AMID reports of “staggering” sexual violence, famine, cholera, and massacres in Sudan, the UK Government’s doubling of aid in response to the crisis has been welcomed by the Roman Catholic agency CAFOD.
A total of £113 million has been allocated to help more than 600,000 people in Sudan, and 700,000 in neighbouring countries (who now total almost three million), the UK Government announced on Sunday, warning that the country faced “the worst humanitarian crisis of the decade”.
The conflict between the Sudanese Armed Forces and the Rapid Support Forces (RSF) militia, which erupted in April last year, has produced the world’s worst displacement crisis: more than 11 million people have been driven from their homes. In August, famine was recorded in Zamzam camp, in Darfur, the first determination of famine by the Famine Review Committee in more than seven years.
CAFOD’s Africa regional head, Dr Kayode Akintola, welcomed the funding and expressed hope that more donor governments would match it. “We also hope the UK will ensure these funds get to Sudanese community groups, such as the emergency response rooms and frontline responders, working in the worst affected parts of country that international agencies cannot reach,” he said.
“People’s lives are being lost in Sudan not just from military attacks, but also from the devastating impact of overwhelmed hospitals and the lack of essential resources. Cholera has spread rapidly, killing many because there are insufficient funds to ensure access to safe water and food for those displaced by the fighting.
“In addition to these dire conditions, civilians are also dying from hunger and starvation. With crops destroyed, supply chains broken, and humanitarian aid struggling to reach those in need, the ongoing conflict has exacerbated an already dire situation.”
CAFOD has described Sudan as “the largest and most neglected humanitarian crisis of our time”. The UN reports that the £2-billion Sudan humanitarian appeal is only 57 per cent funded.
Earlier this month, the UNHCR director of external relations, Dominique Hyde, reported on a visit to refugees in one of the world’s poorest countries, Chad, a “sanctuary” for more than 700,000 Sudanese refugees. “I spoke to people who watched while their families were murdered,” she said.
“People are targeted on the basis of their ethnicity. Men and boys are killed, and their bodies are burned. Women are raped while fleeing. People told me over and over again how they remember the bodies they saw abandoned by the road as they were fleeing.”
Of 180 people who had fled the Darfur city of El Geneina towards Chad, all but 17 had been massacred, she said, recounting the testimony of one young woman who had escaped. “Of the 17 that survived, all of the women were raped. . . Six of the women who survived the rape committed suicide.”
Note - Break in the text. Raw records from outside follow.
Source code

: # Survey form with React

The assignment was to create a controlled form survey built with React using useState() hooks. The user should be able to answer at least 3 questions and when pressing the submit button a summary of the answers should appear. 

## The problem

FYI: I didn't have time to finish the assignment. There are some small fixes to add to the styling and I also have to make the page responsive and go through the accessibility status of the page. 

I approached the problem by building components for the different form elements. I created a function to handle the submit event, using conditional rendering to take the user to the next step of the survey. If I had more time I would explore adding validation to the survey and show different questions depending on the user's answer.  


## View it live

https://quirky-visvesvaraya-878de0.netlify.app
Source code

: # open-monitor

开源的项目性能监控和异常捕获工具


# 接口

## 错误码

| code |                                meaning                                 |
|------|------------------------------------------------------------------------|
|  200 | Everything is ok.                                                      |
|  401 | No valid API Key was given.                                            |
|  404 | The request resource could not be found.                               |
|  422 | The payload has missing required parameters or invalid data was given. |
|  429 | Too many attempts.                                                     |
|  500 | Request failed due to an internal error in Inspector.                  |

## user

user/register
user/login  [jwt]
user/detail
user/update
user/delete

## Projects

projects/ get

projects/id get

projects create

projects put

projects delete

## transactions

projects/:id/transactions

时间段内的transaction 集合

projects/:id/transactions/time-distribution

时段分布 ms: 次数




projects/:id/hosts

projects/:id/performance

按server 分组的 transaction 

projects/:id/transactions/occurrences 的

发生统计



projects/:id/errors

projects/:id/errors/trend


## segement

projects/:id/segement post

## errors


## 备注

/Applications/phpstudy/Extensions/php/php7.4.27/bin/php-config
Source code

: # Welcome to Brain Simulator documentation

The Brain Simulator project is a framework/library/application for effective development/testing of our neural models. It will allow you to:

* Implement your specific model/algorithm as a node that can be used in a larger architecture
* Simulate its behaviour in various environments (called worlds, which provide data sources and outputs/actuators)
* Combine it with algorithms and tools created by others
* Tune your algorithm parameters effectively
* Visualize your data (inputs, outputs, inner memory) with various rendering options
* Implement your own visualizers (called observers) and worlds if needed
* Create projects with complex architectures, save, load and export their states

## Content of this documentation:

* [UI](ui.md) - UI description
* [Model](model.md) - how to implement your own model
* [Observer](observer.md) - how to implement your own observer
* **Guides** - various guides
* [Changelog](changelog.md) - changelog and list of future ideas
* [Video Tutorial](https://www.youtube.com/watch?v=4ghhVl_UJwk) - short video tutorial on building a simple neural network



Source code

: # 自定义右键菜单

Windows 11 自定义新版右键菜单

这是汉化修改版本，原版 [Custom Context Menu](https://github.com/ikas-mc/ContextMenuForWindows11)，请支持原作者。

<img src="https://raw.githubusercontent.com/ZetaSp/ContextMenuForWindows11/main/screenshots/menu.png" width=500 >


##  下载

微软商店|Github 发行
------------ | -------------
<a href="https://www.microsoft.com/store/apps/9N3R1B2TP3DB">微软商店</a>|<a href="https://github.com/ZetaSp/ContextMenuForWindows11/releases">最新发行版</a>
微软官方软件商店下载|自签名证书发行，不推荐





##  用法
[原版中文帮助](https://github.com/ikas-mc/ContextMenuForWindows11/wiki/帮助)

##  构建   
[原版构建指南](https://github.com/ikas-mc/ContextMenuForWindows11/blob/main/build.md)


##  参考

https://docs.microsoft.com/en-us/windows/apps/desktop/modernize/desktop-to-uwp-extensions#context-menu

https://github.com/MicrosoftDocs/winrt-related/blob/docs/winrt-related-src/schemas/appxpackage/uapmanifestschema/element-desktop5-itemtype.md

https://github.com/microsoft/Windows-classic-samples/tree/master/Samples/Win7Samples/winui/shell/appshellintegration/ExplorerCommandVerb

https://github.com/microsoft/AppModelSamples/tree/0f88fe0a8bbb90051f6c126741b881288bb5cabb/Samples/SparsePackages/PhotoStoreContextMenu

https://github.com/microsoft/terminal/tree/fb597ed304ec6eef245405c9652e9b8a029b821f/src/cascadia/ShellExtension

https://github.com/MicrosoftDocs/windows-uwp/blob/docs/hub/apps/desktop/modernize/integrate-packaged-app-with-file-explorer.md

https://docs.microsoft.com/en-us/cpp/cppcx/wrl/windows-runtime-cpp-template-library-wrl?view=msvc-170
Mohamed Chande Othman, who chairs the Independent International Fact-Finding Mission for Sudan, has described the scale of sexual violence as “staggering”.
Chad had been “more than generous”, Ms Hyde said. “I heard over and over again that they felt one with the Sudanese community. But we need that support. We need support now.” The world was “not paying any attention”, she said.
On Monday, Russia vetoed a draft UK-backed UN Security Council resolution calling for a ceasefire in Sudan. The draft demanded that the RSF immediately halt its attacks against civilians, and that both sides honour commitments to protect civilians. The Sudanese representative said that the Security Council was “hesitant to name the aggressors”, and warned of foreign support for militia who were perpetrating a “deliberate genocide”. The UAE and others should be prevented from sending arms, he said.
Last week, the UN under-secretary-general for political affairs, Rosemary DiCarlo, told the Security Council that both parties were receiving “considerable” external support, including arms. “To put it bluntly, certain purported allies of the parties are enabling the slaughter in Sudan,” she said. “This is unconscionable, it is illegal, and it must end.”